Il Trofeo Lumezzane ha
regalato un grande spettacolo e Lumeventi ha mandato in archivio la gara
di campionato italiano con il maggior numero di iscritti, nonostante un
leggero calo delle auto anteguerra. 129 automobili al via, con un
discreto pubblico in piazza Portegaia, hanno certificato il prestigio di
una corsa ormai divenuta un classico di fine estate.
Da Lumezzane i
concorrenti sono risaliti verso Odolo, quindi sono scesi a Carpeneda
prima di affacciarsi sul lago con le splendide prove a San Felice.
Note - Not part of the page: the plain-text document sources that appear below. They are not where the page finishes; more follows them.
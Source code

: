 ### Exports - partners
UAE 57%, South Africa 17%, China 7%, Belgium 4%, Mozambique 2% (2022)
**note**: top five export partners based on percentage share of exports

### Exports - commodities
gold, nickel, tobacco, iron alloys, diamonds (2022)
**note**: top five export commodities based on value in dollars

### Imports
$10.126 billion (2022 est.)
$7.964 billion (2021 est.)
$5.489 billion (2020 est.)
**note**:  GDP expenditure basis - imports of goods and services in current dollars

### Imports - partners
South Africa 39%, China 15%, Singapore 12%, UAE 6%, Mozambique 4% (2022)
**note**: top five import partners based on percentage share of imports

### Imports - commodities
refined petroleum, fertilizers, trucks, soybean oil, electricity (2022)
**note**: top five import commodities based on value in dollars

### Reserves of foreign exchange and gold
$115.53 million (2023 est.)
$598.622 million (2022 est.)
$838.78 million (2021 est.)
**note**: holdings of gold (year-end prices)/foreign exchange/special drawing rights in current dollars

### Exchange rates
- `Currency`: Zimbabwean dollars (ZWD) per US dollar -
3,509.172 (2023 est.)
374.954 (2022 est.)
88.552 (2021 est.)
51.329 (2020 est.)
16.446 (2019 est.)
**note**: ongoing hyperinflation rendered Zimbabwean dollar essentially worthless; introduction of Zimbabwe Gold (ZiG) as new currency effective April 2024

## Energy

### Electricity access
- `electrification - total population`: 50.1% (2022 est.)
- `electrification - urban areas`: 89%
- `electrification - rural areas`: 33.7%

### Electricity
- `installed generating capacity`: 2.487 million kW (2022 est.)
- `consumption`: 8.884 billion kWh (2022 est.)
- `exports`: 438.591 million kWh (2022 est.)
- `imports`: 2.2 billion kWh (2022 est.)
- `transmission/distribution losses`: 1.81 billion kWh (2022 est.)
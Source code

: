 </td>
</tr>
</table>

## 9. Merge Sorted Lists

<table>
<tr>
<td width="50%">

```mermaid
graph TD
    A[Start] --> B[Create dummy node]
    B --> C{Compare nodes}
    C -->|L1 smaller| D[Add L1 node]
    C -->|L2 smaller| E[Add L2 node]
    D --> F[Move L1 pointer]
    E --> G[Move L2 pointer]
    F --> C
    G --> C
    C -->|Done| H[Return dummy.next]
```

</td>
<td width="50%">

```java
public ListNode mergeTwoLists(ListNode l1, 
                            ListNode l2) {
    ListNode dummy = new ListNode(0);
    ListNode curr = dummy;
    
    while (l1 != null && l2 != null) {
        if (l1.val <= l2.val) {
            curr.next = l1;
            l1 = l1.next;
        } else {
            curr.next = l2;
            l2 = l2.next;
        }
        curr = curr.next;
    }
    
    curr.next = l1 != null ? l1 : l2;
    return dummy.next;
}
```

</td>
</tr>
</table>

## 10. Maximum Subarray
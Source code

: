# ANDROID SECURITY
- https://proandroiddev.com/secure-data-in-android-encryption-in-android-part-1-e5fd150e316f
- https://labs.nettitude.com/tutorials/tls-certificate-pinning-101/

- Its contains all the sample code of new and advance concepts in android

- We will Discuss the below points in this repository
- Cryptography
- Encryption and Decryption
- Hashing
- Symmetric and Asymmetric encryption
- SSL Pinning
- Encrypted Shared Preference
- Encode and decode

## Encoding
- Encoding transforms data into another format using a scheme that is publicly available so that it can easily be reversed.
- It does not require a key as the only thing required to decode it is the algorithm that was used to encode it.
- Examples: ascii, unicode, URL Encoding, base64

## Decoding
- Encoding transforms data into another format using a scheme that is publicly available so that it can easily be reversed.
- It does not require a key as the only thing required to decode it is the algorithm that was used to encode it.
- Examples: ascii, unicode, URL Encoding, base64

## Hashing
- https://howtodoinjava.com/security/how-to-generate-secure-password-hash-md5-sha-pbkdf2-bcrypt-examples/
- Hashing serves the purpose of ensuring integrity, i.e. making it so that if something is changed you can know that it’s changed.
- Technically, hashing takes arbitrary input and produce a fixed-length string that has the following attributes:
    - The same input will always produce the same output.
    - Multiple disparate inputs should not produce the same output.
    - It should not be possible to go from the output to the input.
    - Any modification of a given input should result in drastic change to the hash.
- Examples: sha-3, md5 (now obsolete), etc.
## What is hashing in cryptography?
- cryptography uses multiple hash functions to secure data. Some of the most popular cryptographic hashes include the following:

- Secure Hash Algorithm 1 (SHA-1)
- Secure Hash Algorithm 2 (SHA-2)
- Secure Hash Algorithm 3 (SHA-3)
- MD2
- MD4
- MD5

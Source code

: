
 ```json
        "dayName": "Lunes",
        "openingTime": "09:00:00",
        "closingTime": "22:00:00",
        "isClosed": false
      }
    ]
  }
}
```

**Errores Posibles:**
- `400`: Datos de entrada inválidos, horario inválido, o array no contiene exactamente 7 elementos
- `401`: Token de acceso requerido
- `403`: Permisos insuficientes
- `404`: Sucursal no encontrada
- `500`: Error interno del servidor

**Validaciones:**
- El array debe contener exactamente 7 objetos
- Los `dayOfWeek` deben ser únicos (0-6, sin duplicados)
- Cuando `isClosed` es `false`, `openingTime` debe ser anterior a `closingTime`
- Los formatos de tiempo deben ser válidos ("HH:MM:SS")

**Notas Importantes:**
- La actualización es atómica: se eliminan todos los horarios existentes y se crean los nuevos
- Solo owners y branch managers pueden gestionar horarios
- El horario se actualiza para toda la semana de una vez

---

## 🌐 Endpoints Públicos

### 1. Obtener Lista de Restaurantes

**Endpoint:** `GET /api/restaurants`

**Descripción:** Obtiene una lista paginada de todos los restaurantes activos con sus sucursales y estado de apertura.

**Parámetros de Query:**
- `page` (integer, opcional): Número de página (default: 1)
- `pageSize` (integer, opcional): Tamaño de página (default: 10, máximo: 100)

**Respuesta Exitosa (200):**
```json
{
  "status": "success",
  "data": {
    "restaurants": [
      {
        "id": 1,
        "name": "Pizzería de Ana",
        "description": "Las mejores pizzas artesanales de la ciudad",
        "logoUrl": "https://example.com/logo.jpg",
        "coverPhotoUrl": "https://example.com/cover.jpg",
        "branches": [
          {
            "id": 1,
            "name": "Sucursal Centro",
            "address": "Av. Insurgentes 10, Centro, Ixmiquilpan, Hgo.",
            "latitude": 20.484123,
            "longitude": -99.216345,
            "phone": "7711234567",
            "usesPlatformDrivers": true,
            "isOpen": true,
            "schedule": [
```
Da lì
il trasferimento verso ovest con i passaggi di Ciliverghe e Castenedolo
prima della sosta a Castrezzato: i puristi avranno storto il naso, ma
le auto storiche che si sono disimpegnate nell´autodromo franciacortino
hanno divertito i concorrenti.
Dopo la sosta, il gruppo ha raggiunto
Adro, Iseo, ha fatto ritorno a Brescia prima di esplorare Muratello di
Nave con quelle prove che sono risultate determinanti per la classifica
finale. La salita finale a Lumezzane è servita ad Aghem per gustarsi il
ritorno al successo in una gara che conta, dopo il ritiro all´ultima
Coppa d´Oro delle Dolomiti quando è stato tradito dalla sua Bmw 328.Ieri
tutto è andato per il meglio.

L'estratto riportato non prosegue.